**Problem details:**
Both ends included, restate word for word the lines from the first line of the listing through the line containing "quotes in JSON.". Leave the pictures out.

**Extracted material:**

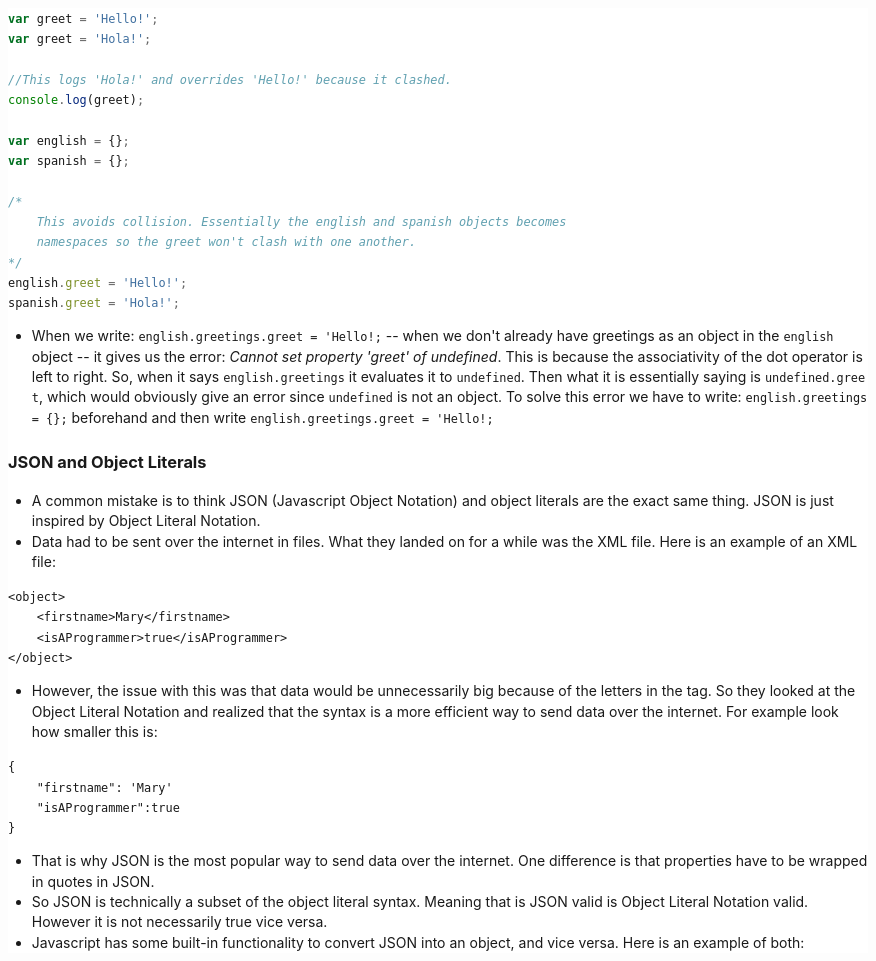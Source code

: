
 ```js
var greet = 'Hello!';
var greet = 'Hola!';

//This logs 'Hola!' and overrides 'Hello!' because it clashed.
console.log(greet);

var english = {};
var spanish = {};

/*
    This avoids collision. Essentially the english and spanish objects becomes
    namespaces so the greet won't clash with one another.
*/
english.greet = 'Hello!';
spanish.greet = 'Hola!';
```

* When we write: `english.greetings.greet = 'Hello!;` -- when we don't already have greetings as an object in the `english` object -- it gives us the error: _Cannot set property 'greet' of undefined_. This is because the associativity of the dot operator is left to right. So, when it says `english.greetings` it evaluates it to `undefined`. Then what it is essentially saying is `undefined.greet`, which would obviously give an error since `undefined` is not an object. To solve this error we have to write: `english.greetings = {};` beforehand and then write `english.greetings.greet = 'Hello!;`

### JSON and Object Literals

* A common mistake is to think JSON \(Javascript Object Notation\) and object literals are the exact same thing. JSON is just inspired by Object Literal Notation.
* Data had to be sent over the internet in files. What they landed on for a while was the XML file. Here is an example of an XML file:

```
<object>
    <firstname>Mary</firstname>
    <isAProgrammer>true</isAProgrammer>
</object>
```

* However, the issue with this was that data would be unnecessarily big because of the letters in the tag. So they looked at the Object Literal Notation and realized that the syntax is a more efficient way to send data over the internet. For example look how smaller this is:

```
{
    "firstname": 'Mary'
    "isAProgrammer":true
}
```

* That is why JSON is the most popular way to send data over the internet. One difference is that properties have to be wrapped in quotes in JSON.
* So JSON is technically a subset of the object literal syntax. Meaning that is JSON valid is Object Literal Notation valid. However it is not necessarily true vice versa.
* Javascript has some built-in functionality to convert JSON into an object, and vice versa. Here is an example of both:

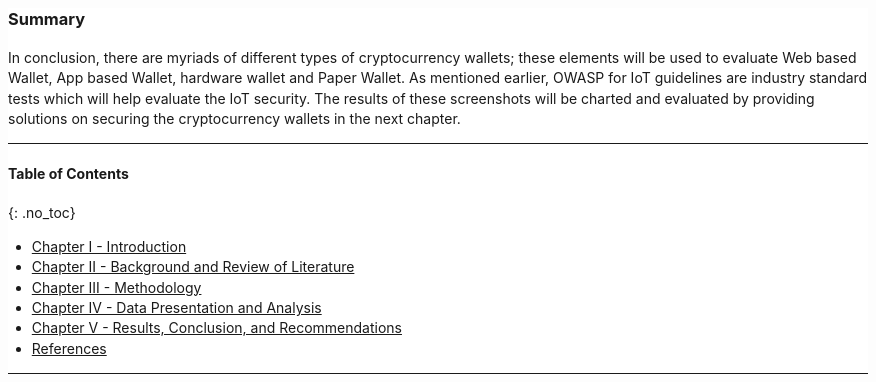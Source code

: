 ### Summary
In conclusion, there are myriads of different types of cryptocurrency wallets; these elements will be used to evaluate Web based Wallet, App based Wallet, hardware wallet and Paper Wallet. As mentioned earlier, OWASP for IoT guidelines are industry standard tests which will help evaluate the IoT security. The results of these screenshots will be charted and evaluated by providing solutions on securing the cryptocurrency wallets in the next chapter.

***

#### Table of Contents
{: .no_toc}

<ul><li> <a href="/docs/cryptocurrency/evaluating-security-in-cryptocurrency-wallets-1/">Chapter I - Introduction</a></li><li> <a href="/docs/cryptocurrency/evaluating-security-in-cryptocurrency-wallets-2/">Chapter II - Background and Review of Literature</a></li><li> <a href="/docs/cryptocurrency/evaluating-security-in-cryptocurrency-wallets-3/">Chapter III - Methodology</a></li><li> <a href="/docs/cryptocurrency/evaluating-security-in-cryptocurrency-wallets-4/">Chapter IV - Data Presentation and Analysis</a></li><li> <a href="/docs/cryptocurrency/evaluating-security-in-cryptocurrency-wallets-5/">Chapter V - Results, Conclusion, and Recommendations</a></li><li> <a href="/docs/cryptocurrency/evaluating-security-in-cryptocurrency-wallets-6/">References</a></li></ul>

***

</div>
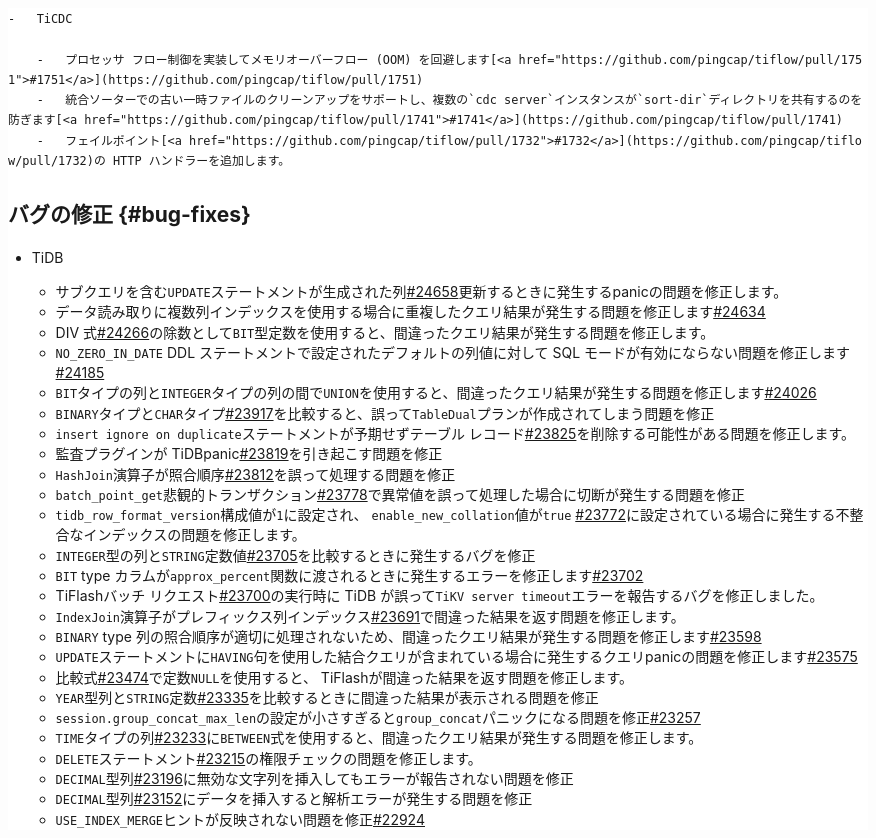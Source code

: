     -   TiCDC

        -   プロセッサ フロー制御を実装してメモリオーバーフロー (OOM) を回避します[<a href="https://github.com/pingcap/tiflow/pull/1751">#1751</a>](https://github.com/pingcap/tiflow/pull/1751)
        -   統合ソーターでの古い一時ファイルのクリーンアップをサポートし、複数の`cdc server`インスタンスが`sort-dir`ディレクトリを共有するのを防ぎます[<a href="https://github.com/pingcap/tiflow/pull/1741">#1741</a>](https://github.com/pingcap/tiflow/pull/1741)
        -   フェイルポイント[<a href="https://github.com/pingcap/tiflow/pull/1732">#1732</a>](https://github.com/pingcap/tiflow/pull/1732)の HTTP ハンドラーを追加します。

## バグの修正 {#bug-fixes}

-   TiDB

    -   サブクエリを含む`UPDATE`ステートメントが生成された列[<a href="https://github.com/pingcap/tidb/pull/24658">#24658</a>](https://github.com/pingcap/tidb/pull/24658)更新するときに発生するpanicの問題を修正します。
    -   データ読み取りに複数列インデックスを使用する場合に重複したクエリ結果が発生する問題を修正します[<a href="https://github.com/pingcap/tidb/pull/24634">#24634</a>](https://github.com/pingcap/tidb/pull/24634)
    -   DIV 式[<a href="https://github.com/pingcap/tidb/pull/24266">#24266</a>](https://github.com/pingcap/tidb/pull/24266)の除数として`BIT`型定数を使用すると、間違ったクエリ結果が発生する問題を修正します。
    -   `NO_ZERO_IN_DATE` DDL ステートメントで設定されたデフォルトの列値に対して SQL モードが有効にならない問題を修正します[<a href="https://github.com/pingcap/tidb/pull/24185">#24185</a>](https://github.com/pingcap/tidb/pull/24185)
    -   `BIT`タイプの列と`INTEGER`タイプの列の間で`UNION`を使用すると、間違ったクエリ結果が発生する問題を修正します[<a href="https://github.com/pingcap/tidb/pull/24026">#24026</a>](https://github.com/pingcap/tidb/pull/24026)
    -   `BINARY`タイプと`CHAR`タイプ[<a href="https://github.com/pingcap/tidb/pull/23917">#23917</a>](https://github.com/pingcap/tidb/pull/23917)を比較すると、誤って`TableDual`プランが作成されてしまう問題を修正
    -   `insert ignore on duplicate`ステートメントが予期せずテーブル レコード[<a href="https://github.com/pingcap/tidb/pull/23825">#23825</a>](https://github.com/pingcap/tidb/pull/23825)を削除する可能性がある問題を修正します。
    -   監査プラグインが TiDBpanic[<a href="https://github.com/pingcap/tidb/pull/23819">#23819</a>](https://github.com/pingcap/tidb/pull/23819)を引き起こす問題を修正
    -   `HashJoin`演算子が照合順序[<a href="https://github.com/pingcap/tidb/pull/23812">#23812</a>](https://github.com/pingcap/tidb/pull/23812)を誤って処理する問題を修正
    -   `batch_point_get`悲観的トランザクション[<a href="https://github.com/pingcap/tidb/pull/23778">#23778</a>](https://github.com/pingcap/tidb/pull/23778)で異常値を誤って処理した場合に切断が発生する問題を修正
    -   `tidb_row_format_version`構成値が`1`に設定され、 `enable_new_collation`値が`true` [<a href="https://github.com/pingcap/tidb/pull/23772">#23772</a>](https://github.com/pingcap/tidb/pull/23772)に設定されている場合に発生する不整合なインデックスの問題を修正します。
    -   `INTEGER`型の列と`STRING`定数値[<a href="https://github.com/pingcap/tidb/pull/23705">#23705</a>](https://github.com/pingcap/tidb/pull/23705)を比較するときに発生するバグを修正
    -   `BIT` type カラムが`approx_percent`関数に渡されるときに発生するエラーを修正します[<a href="https://github.com/pingcap/tidb/pull/23702">#23702</a>](https://github.com/pingcap/tidb/pull/23702)
    -   TiFlashバッチ リクエスト[<a href="https://github.com/pingcap/tidb/pull/23700">#23700</a>](https://github.com/pingcap/tidb/pull/23700)の実行時に TiDB が誤って`TiKV server timeout`エラーを報告するバグを修正しました。
    -   `IndexJoin`演算子がプレフィックス列インデックス[<a href="https://github.com/pingcap/tidb/pull/23691">#23691</a>](https://github.com/pingcap/tidb/pull/23691)で間違った結果を返す問題を修正します。
    -   `BINARY` type 列の照合順序が適切に処理されないため、間違ったクエリ結果が発生する問題を修正します[<a href="https://github.com/pingcap/tidb/pull/23598">#23598</a>](https://github.com/pingcap/tidb/pull/23598)
    -   `UPDATE`ステートメントに`HAVING`句を使用した結合クエリが含まれている場合に発生するクエリpanicの問題を修正します[<a href="https://github.com/pingcap/tidb/pull/23575">#23575</a>](https://github.com/pingcap/tidb/pull/23575)
    -   比較式[<a href="https://github.com/pingcap/tidb/pull/23474">#23474</a>](https://github.com/pingcap/tidb/pull/23474)で定数`NULL`を使用すると、 TiFlashが間違った結果を返す問題を修正します。
    -   `YEAR`型列と`STRING`定数[<a href="https://github.com/pingcap/tidb/pull/23335">#23335</a>](https://github.com/pingcap/tidb/pull/23335)を比較するときに間違った結果が表示される問題を修正
    -   `session.group_concat_max_len`の設定が小さすぎると`group_concat`パニックになる問題を修正[<a href="https://github.com/pingcap/tidb/pull/23257">#23257</a>](https://github.com/pingcap/tidb/pull/23257)
    -   `TIME`タイプの列[<a href="https://github.com/pingcap/tidb/pull/23233">#23233</a>](https://github.com/pingcap/tidb/pull/23233)に`BETWEEN`式を使用すると、間違ったクエリ結果が発生する問題を修正します。
    -   `DELETE`ステートメント[<a href="https://github.com/pingcap/tidb/pull/23215">#23215</a>](https://github.com/pingcap/tidb/pull/23215)の権限チェックの問題を修正します。
    -   `DECIMAL`型列[<a href="https://github.com/pingcap/tidb/pull/23196">#23196</a>](https://github.com/pingcap/tidb/pull/23196)に無効な文字列を挿入してもエラーが報告されない問題を修正
    -   `DECIMAL`型列[<a href="https://github.com/pingcap/tidb/pull/23152">#23152</a>](https://github.com/pingcap/tidb/pull/23152)にデータを挿入すると解析エラーが発生する問題を修正
    -   `USE_INDEX_MERGE`ヒントが反映されない問題を修正[<a href="https://github.com/pingcap/tidb/pull/22924">#22924</a>](https://github.com/pingcap/tidb/pull/22924)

**Answer section:**
Source code

:
 ```js
var greet = 'Hello!';
var greet = 'Hola!';

//This logs 'Hola!' and overrides 'Hello!' because it clashed.
console.log(greet);

var english = {};
var spanish = {};

/*
    This avoids collision. Essentially the english and spanish objects becomes
    namespaces so the greet won't clash with one another.
*/
english.greet = 'Hello!';
spanish.greet = 'Hola!';
```

* When we write: `english.greetings.greet = 'Hello!;` -- when we don't already have greetings as an object in the `english` object -- it gives us the error: _Cannot set property 'greet' of undefined_. This is because the associativity of the dot operator is left to right. So, when it says `english.greetings` it evaluates it to `undefined`. Then what it is essentially saying is `undefined.greet`, which would obviously give an error since `undefined` is not an object. To solve this error we have to write: `english.greetings = {};` beforehand and then write `english.greetings.greet = 'Hello!;`

### JSON and Object Literals

* A common mistake is to think JSON \(Javascript Object Notation\) and object literals are the exact same thing. JSON is just inspired by Object Literal Notation.
* Data had to be sent over the internet in files. What they landed on for a while was the XML file. Here is an example of an XML file:

```
<object>
    <firstname>Mary</firstname>
    <isAProgrammer>true</isAProgrammer>
</object>
```

* However, the issue with this was that data would be unnecessarily big because of the letters in the tag. So they looked at the Object Literal Notation and realized that the syntax is a more efficient way to send data over the internet. For example look how smaller this is:

```
{
    "firstname": 'Mary'
    "isAProgrammer":true
}
```

* That is why JSON is the most popular way to send data over the internet. One difference is that properties have to be wrapped in quotes in JSON.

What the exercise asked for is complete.